DRS Technologies: Capitalizing on the Need for Defense
Keep in mind that these contracts with the Defense Department are mostly for surveillance, not combat. The ongoing need for national defense and border security along with the armed forces constant need to upgrade equipment suggests that demand for DRS products will continue, regardless of troop engagements.
Company backlog is strong. In the last quarter of 2006, DRS picked up $1.1 billion of new contracts, a quarterly record. That brought the backlog to $3.14 billion, also a new record. The strongest interest is in the ground-based and airborne thermal imaging systems, uncooled infrared technology-based sighting and targeting products; battlefield digitization systems, and ship control, power and propulsion systems.

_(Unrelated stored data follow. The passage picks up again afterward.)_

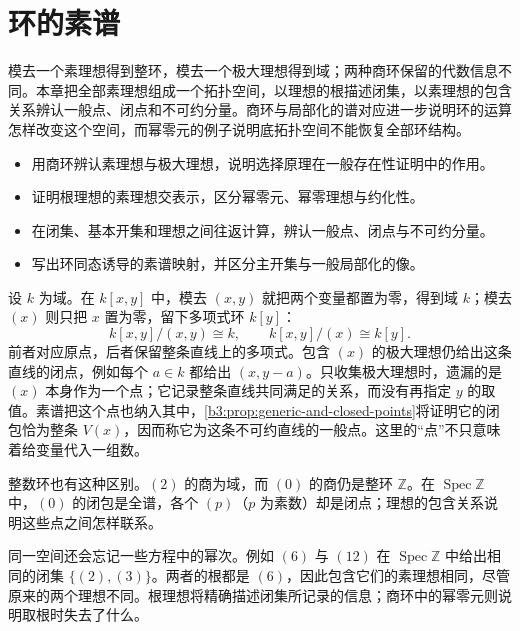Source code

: 
\chapter{环的素谱}
\label{b3:ch:01}

\begin{chapterabstract}
	模去一个素理想得到整环，模去一个极大理想得到域；两种商环保留的代数信息不同。本章把全部素理想组成一个拓扑空间，以理想的根描述闭集，以素理想的包含关系辨认一般点、闭点和不可约分量。商环与局部化的谱对应进一步说明环的运算怎样改变这个空间，而幂零元的例子说明底拓扑空间不能恢复全部环结构。
\end{chapterabstract}

\begin{learninggoals}
	\begin{itemize}
		\item 用商环辨认素理想与极大理想，说明选择原理在一般存在性证明中的作用。
		\item 证明根理想的素理想交表示，区分幂零元、幂零理想与约化性。
		\item 在闭集、基本开集和理想之间往返计算，辨认一般点、闭点与不可约分量。
		\item 写出环同态诱导的素谱映射，并区分主开集与一般局部化的像。
	\end{itemize}
\end{learninggoals}

设 \(k\) 为域。在 \(k[x,y]\) 中，模去 \((x,y)\) 就把两个变量都置为零，得到域 \(k\)；模去 \((x)\) 则只把 \(x\) 置为零，留下多项式环 \(k[y]\)：
\[
	k[x,y]/(x,y)\cong k,\qquad k[x,y]/(x)\cong k[y].
\]
前者对应原点，后者保留整条直线上的多项式。包含 \((x)\) 的极大理想仍给出这条直线的闭点，例如每个 \(a\in k\) 都给出 \((x,y-a)\)。只收集极大理想时，遗漏的是 \((x)\) 本身作为一个点；它记录整条直线共同满足的关系，而没有再指定 \(y\) 的取值。素谱把这个点也纳入其中，\cref{b3:prop:generic-and-closed-points}将证明它的闭包恰为整条 \(V(x)\)，因而称它为这条不可约直线的一般点。这里的“点”不只意味着给变量代入一组数。

\ProseParagraphBreak
整数环也有这种区别。\((2)\) 的商为域，而 \((0)\) 的商仍是整环 \(\mathbb Z\)。在 \(\operatorname{Spec}\mathbb Z\) 中，\((0)\) 的闭包是全谱，各个 \((p)\)（\(p\) 为素数）却是闭点；理想的包含关系说明这些点之间怎样联系。

\ProseParagraphBreak

同一空间还会忘记一些方程中的幂次。例如 \((6)\) 与 \((12)\) 在 \(\operatorname{Spec}\mathbb Z\) 中给出相同的闭集 \(\{(2),(3)\}\)。两者的根都是 \((6)\)，因此包含它们的素理想相同，尽管原来的两个理想不同。根理想将精确描述闭集所记录的信息；商环中的幂零元则说明取根时失去了什么。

Another possible contract: DRS has been chosen as a finalist to provide preliminary design options for displays and display consoles for what is considered the standard for displays for the U.S. naval combat systems. Its most recent contract was last week for $10 million to repair Knight Precision Targeting systems installed on U.S. Army HMMWVs.

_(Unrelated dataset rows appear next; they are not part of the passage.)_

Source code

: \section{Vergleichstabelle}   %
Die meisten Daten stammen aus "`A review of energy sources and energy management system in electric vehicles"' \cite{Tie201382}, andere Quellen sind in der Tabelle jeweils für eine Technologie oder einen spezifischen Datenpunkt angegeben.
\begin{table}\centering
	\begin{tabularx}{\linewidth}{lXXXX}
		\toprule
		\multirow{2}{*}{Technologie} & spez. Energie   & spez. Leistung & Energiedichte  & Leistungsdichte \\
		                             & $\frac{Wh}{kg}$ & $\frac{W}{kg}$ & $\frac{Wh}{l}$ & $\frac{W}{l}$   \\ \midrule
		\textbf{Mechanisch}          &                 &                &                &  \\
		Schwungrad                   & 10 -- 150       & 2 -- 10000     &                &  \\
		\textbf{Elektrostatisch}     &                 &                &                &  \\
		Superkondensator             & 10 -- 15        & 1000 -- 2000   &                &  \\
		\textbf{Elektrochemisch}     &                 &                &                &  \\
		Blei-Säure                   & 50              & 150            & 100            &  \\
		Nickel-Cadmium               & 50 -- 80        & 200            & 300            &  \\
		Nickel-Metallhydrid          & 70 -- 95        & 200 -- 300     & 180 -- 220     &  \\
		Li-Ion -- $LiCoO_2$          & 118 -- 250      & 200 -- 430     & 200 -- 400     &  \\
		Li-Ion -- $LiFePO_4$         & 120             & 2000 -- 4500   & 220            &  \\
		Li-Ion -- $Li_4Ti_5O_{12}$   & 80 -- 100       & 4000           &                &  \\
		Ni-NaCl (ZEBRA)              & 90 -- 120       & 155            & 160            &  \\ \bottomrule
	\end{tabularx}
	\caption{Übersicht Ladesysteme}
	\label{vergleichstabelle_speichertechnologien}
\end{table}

Over the last 5 years, revenues have been averaging about a 3.5% gain per year. Profits have been growing at a rate, on average, of 23% a year. In the next 5 years look for sales to grow by 12% a year, on average, and profits to increase by 15% a year, on average. Actual sales have gone from $1.31 billion in 2004 to a current run rate of $2.75 billion for this year, $3.0 billion next year, and $3.3 billion the next. Earnings per share have grown from $2.09 in 2004, to $2.67 in 2005, $3.05 for 2006 (fiscal year ends March 31). Analysts are looking for $3.40 this year, and $3.90 next year.
One of the valuation metrics that makes this stock look attractive is its relatively low P/E (price to earnings ratio). It's about 16. This is a stock that has carried a P/E between 13 and 20 over the last 7 years. It's now trading near the low end of that range. Other numbers: Return on equity is 9%, up from 6% last year. There is a small dividend of 12 cents a year. The net profit margin is 4.6%. Debt is 56% of capital. Market cap (stock price times number of shares) is $2.1 billion.
DRS has a lot of good going for it. Backlog is high. The stock rallied between 2003 and 2005, then leveled off. It seems to be moving ahead again. Within the last 52 weeks it hit an all-time high of $59.50. With earnings expected to grow at a 15% rate and a p/e of a little higher (16), some investors would say this is fully valued. On the other hand, if more contracts are signed and the rate of growth for revenues and profits is better than expected, this stock could be ready for higher ground. Only time will tell.